• Exercise directions: Quote exactly, and only, the lines of the material below from the line with "markdown to AST" through the line with "### Documentation".

━━ Source data ━━

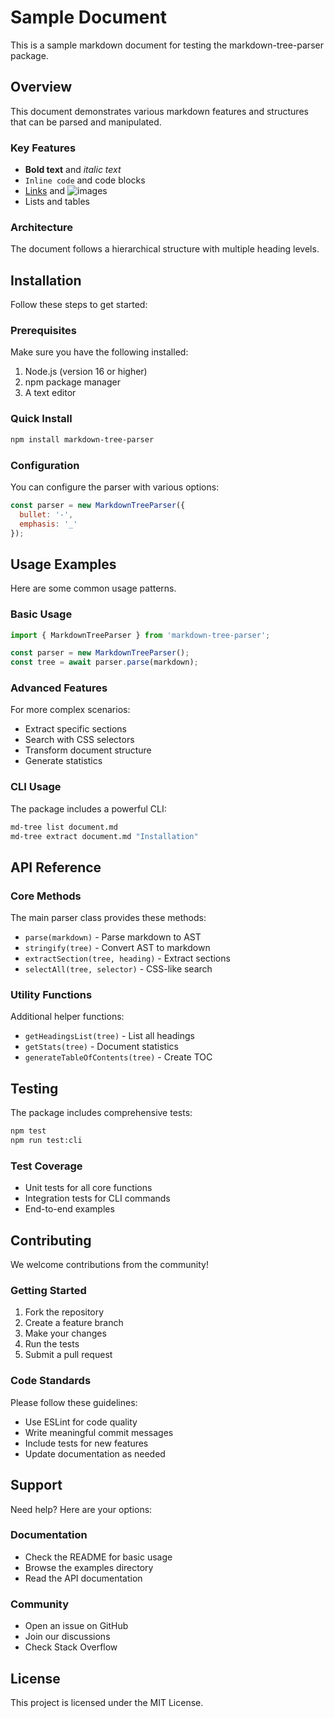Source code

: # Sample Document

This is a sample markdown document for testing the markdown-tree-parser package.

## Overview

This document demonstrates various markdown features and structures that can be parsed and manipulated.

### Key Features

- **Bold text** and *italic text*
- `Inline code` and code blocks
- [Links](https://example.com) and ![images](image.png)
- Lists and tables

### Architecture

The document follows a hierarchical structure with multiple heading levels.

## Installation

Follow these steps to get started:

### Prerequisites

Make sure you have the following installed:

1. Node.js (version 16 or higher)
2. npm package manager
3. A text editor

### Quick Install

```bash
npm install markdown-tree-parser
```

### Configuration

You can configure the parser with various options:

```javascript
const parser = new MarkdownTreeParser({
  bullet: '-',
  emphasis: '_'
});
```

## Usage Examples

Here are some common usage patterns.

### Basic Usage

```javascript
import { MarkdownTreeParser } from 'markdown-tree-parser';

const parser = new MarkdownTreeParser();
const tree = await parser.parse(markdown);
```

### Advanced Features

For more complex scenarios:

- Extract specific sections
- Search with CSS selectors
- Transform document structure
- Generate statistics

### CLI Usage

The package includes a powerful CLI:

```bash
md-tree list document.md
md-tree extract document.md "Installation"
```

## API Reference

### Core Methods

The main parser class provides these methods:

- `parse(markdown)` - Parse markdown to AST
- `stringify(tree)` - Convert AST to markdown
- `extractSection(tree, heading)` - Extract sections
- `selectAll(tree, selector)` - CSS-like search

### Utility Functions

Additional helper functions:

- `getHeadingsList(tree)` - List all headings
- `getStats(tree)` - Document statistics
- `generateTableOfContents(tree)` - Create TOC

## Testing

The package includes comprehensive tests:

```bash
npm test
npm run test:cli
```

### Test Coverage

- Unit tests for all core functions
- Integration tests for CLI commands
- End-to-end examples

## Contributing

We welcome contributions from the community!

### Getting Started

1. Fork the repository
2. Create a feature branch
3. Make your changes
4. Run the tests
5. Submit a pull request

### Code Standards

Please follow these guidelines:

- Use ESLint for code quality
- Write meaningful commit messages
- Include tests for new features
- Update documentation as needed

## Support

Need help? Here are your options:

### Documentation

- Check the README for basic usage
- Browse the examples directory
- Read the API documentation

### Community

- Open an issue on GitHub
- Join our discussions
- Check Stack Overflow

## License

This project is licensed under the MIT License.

━━━
━━ Source data ━━

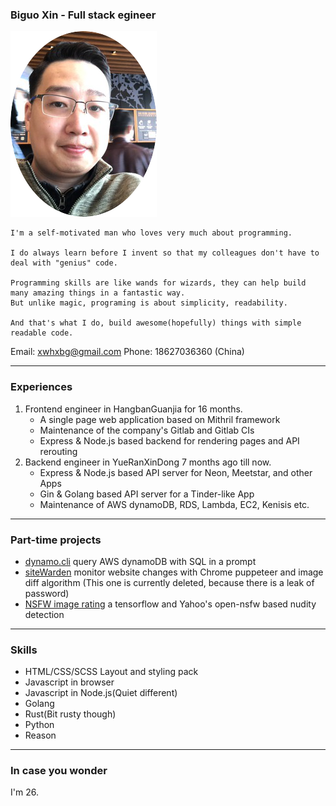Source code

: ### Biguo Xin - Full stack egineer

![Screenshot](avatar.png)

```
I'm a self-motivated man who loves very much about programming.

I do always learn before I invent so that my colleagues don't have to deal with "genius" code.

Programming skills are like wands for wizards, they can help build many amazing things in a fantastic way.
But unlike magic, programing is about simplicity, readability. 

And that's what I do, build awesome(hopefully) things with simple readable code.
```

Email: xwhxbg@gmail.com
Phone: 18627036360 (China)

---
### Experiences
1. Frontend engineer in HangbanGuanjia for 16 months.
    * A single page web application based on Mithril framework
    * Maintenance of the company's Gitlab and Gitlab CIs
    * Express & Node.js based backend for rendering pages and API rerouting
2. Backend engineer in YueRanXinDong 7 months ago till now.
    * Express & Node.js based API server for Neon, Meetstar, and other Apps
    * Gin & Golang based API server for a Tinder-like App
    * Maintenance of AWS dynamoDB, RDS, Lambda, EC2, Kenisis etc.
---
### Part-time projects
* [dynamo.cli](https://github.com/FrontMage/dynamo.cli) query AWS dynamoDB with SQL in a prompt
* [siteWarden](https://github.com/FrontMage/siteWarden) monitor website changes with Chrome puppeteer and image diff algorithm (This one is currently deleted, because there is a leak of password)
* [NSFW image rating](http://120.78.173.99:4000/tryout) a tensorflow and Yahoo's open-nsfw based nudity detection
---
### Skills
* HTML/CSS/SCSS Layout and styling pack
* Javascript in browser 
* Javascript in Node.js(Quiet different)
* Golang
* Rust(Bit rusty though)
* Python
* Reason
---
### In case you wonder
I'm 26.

━━━
━━ Source data ━━

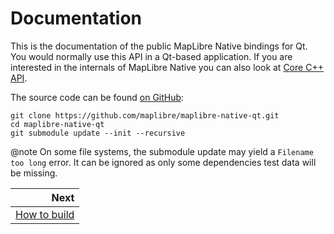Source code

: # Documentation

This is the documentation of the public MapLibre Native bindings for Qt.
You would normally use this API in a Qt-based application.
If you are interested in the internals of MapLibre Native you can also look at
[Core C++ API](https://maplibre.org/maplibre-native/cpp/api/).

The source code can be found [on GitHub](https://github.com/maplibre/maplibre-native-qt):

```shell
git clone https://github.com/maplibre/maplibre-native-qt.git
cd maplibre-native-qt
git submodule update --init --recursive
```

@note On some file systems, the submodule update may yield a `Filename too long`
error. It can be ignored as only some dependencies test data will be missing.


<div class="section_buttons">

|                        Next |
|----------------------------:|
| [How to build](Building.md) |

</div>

━━━

• Solution for this exercise:
- `parse(markdown)` - Parse markdown to AST
- `stringify(tree)` - Convert AST to markdown
- `extractSection(tree, heading)` - Extract sections
- `selectAll(tree, selector)` - CSS-like search

### Utility Functions

Additional helper functions:

- `getHeadingsList(tree)` - List all headings
- `getStats(tree)` - Document statistics
- `generateTableOfContents(tree)` - Create TOC

## Testing

The package includes comprehensive tests:

```bash
npm test
npm run test:cli
```

### Test Coverage

- Unit tests for all core functions
- Integration tests for CLI commands
- End-to-end examples

## Contributing

We welcome contributions from the community!

### Getting Started

1. Fork the repository
2. Create a feature branch
3. Make your changes
4. Run the tests
5. Submit a pull request

### Code Standards

Please follow these guidelines:

- Use ESLint for code quality
- Write meaningful commit messages
- Include tests for new features
- Update documentation as needed

## Support

Need help? Here are your options:

### Documentation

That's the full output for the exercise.